TRY IT →
From the first line through the one containing "[![Die Kategorie s", restate the listing word for word, and give no other lines.

SOURCE DATA →
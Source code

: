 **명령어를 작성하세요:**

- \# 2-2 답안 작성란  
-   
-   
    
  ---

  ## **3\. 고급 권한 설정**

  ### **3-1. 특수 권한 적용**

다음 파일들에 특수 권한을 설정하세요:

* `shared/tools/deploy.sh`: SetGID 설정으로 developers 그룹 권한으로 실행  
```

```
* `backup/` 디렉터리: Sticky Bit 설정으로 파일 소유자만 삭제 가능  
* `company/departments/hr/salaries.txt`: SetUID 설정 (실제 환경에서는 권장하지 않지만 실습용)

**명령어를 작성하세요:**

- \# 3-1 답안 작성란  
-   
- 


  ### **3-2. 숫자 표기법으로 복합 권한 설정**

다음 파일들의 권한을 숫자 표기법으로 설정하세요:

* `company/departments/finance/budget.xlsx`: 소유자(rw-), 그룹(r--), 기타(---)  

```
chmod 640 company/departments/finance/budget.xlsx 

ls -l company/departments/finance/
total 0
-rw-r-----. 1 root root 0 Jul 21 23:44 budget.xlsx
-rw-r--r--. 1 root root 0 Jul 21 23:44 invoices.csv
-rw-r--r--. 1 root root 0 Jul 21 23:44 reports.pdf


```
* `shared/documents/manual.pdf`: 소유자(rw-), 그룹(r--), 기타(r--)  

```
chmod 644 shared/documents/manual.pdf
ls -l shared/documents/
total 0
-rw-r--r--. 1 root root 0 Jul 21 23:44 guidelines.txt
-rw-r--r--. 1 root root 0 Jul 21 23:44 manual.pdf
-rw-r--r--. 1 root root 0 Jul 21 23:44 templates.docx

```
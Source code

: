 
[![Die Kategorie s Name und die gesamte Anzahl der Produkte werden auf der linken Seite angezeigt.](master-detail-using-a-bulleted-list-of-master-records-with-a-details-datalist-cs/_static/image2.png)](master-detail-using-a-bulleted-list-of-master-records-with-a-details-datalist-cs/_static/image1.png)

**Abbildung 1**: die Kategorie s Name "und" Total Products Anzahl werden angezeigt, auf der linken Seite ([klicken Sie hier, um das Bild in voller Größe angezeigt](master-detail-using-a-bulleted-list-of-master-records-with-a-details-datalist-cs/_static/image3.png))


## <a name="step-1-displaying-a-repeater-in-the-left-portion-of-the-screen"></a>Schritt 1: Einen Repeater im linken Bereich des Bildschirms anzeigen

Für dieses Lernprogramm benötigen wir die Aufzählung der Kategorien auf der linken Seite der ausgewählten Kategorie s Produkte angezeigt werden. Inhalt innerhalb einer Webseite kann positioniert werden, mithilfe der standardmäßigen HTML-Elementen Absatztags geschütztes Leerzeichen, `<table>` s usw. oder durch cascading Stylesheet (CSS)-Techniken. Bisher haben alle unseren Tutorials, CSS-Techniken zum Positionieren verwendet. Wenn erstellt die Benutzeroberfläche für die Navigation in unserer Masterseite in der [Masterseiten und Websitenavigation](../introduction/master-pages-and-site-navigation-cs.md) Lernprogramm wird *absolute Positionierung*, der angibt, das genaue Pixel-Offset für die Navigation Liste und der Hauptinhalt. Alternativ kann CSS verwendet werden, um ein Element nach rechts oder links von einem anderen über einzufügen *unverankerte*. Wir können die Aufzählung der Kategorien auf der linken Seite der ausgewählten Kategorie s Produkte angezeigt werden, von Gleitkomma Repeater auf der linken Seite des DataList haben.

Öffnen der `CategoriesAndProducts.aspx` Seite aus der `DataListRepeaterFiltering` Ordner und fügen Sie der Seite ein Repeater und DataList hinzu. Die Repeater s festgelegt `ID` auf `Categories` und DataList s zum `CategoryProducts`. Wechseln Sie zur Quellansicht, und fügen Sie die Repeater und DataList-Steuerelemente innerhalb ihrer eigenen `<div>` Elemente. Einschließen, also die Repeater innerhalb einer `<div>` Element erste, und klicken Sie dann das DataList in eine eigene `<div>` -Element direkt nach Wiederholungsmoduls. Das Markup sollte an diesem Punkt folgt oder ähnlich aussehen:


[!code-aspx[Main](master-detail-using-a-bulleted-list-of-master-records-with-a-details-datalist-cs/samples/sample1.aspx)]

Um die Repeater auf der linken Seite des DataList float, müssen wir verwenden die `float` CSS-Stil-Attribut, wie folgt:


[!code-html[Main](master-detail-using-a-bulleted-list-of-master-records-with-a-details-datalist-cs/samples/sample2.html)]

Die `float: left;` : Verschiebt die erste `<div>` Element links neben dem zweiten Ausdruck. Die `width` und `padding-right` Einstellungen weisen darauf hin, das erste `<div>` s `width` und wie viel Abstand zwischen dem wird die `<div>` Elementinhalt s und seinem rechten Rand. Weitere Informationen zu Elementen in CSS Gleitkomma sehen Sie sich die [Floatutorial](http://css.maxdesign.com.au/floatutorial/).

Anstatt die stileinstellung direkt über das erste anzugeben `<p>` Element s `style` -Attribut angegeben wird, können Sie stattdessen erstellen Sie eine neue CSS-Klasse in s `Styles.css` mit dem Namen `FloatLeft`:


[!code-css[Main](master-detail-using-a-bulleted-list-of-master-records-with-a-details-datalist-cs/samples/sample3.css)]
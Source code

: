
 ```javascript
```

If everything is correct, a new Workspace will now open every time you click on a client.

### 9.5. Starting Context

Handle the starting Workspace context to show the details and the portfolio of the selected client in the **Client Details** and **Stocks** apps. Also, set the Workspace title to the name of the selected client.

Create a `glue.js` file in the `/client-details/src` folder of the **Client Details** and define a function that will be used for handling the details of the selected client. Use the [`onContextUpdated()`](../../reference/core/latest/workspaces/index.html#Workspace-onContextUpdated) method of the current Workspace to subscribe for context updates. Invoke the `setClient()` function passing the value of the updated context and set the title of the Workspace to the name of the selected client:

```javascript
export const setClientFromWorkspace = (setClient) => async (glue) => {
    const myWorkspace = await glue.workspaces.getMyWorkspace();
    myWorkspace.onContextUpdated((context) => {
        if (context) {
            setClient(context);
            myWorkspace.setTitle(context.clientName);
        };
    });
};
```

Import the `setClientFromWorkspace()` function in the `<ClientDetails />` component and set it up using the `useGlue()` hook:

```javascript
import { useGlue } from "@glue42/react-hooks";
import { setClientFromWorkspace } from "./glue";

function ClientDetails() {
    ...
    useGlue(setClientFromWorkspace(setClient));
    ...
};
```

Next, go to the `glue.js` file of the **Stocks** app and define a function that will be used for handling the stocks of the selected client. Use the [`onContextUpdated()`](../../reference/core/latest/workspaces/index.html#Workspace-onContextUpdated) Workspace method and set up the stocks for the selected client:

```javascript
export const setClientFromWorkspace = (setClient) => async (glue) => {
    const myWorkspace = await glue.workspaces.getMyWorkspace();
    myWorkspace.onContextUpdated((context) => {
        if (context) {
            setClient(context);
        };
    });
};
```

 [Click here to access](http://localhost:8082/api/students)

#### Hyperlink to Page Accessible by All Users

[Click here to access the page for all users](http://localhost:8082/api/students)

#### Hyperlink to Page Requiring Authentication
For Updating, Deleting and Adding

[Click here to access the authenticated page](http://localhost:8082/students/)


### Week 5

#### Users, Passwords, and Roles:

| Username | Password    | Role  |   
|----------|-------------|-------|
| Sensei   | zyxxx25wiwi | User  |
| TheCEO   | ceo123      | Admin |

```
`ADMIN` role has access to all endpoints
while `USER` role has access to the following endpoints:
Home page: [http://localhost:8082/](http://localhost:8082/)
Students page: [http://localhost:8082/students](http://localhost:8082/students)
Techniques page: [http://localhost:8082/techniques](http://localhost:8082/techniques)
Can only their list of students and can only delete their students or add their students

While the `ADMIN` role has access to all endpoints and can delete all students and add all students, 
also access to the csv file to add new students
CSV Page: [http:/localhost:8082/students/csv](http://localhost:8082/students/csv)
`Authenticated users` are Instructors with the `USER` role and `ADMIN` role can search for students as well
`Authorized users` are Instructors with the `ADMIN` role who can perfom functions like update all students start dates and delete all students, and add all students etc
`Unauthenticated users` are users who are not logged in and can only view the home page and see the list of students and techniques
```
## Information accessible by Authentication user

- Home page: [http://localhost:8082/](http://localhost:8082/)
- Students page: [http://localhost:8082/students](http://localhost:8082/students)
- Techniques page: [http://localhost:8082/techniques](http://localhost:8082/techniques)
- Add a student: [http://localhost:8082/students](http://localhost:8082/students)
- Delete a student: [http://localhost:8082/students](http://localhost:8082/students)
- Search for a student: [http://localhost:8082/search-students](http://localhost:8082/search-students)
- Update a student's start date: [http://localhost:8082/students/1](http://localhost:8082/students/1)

SOLVED EXERCISE →
Source code

: **명령어를 작성하세요:**

- \# 2-2 답안 작성란  
-   
-   
    
  ---

  ## **3\. 고급 권한 설정**

  ### **3-1. 특수 권한 적용**

다음 파일들에 특수 권한을 설정하세요:

* `shared/tools/deploy.sh`: SetGID 설정으로 developers 그룹 권한으로 실행  
```

```
* `backup/` 디렉터리: Sticky Bit 설정으로 파일 소유자만 삭제 가능  
* `company/departments/hr/salaries.txt`: SetUID 설정 (실제 환경에서는 권장하지 않지만 실습용)

**명령어를 작성하세요:**

- \# 3-1 답안 작성란  
-   
- 


  ### **3-2. 숫자 표기법으로 복합 권한 설정**

다음 파일들의 권한을 숫자 표기법으로 설정하세요:

* `company/departments/finance/budget.xlsx`: 소유자(rw-), 그룹(r--), 기타(---)  

```
chmod 640 company/departments/finance/budget.xlsx 

ls -l company/departments/finance/
total 0
-rw-r-----. 1 root root 0 Jul 21 23:44 budget.xlsx
-rw-r--r--. 1 root root 0 Jul 21 23:44 invoices.csv
-rw-r--r--. 1 root root 0 Jul 21 23:44 reports.pdf


```
* `shared/documents/manual.pdf`: 소유자(rw-), 그룹(r--), 기타(r--)  

```
chmod 644 shared/documents/manual.pdf
ls -l shared/documents/
total 0
-rw-r--r--. 1 root root 0 Jul 21 23:44 guidelines.txt
-rw-r--r--. 1 root root 0 Jul 21 23:44 manual.pdf
-rw-r--r--. 1 root root 0 Jul 21 23:44 templates.docx

```
Source code

: 
[![Die Kategorie s Name und die gesamte Anzahl der Produkte werden auf der linken Seite angezeigt.](master-detail-using-a-bulleted-list-of-master-records-with-a-details-datalist-cs/_static/image2.png)](master-detail-using-a-bulleted-list-of-master-records-with-a-details-datalist-cs/_static/image1.png)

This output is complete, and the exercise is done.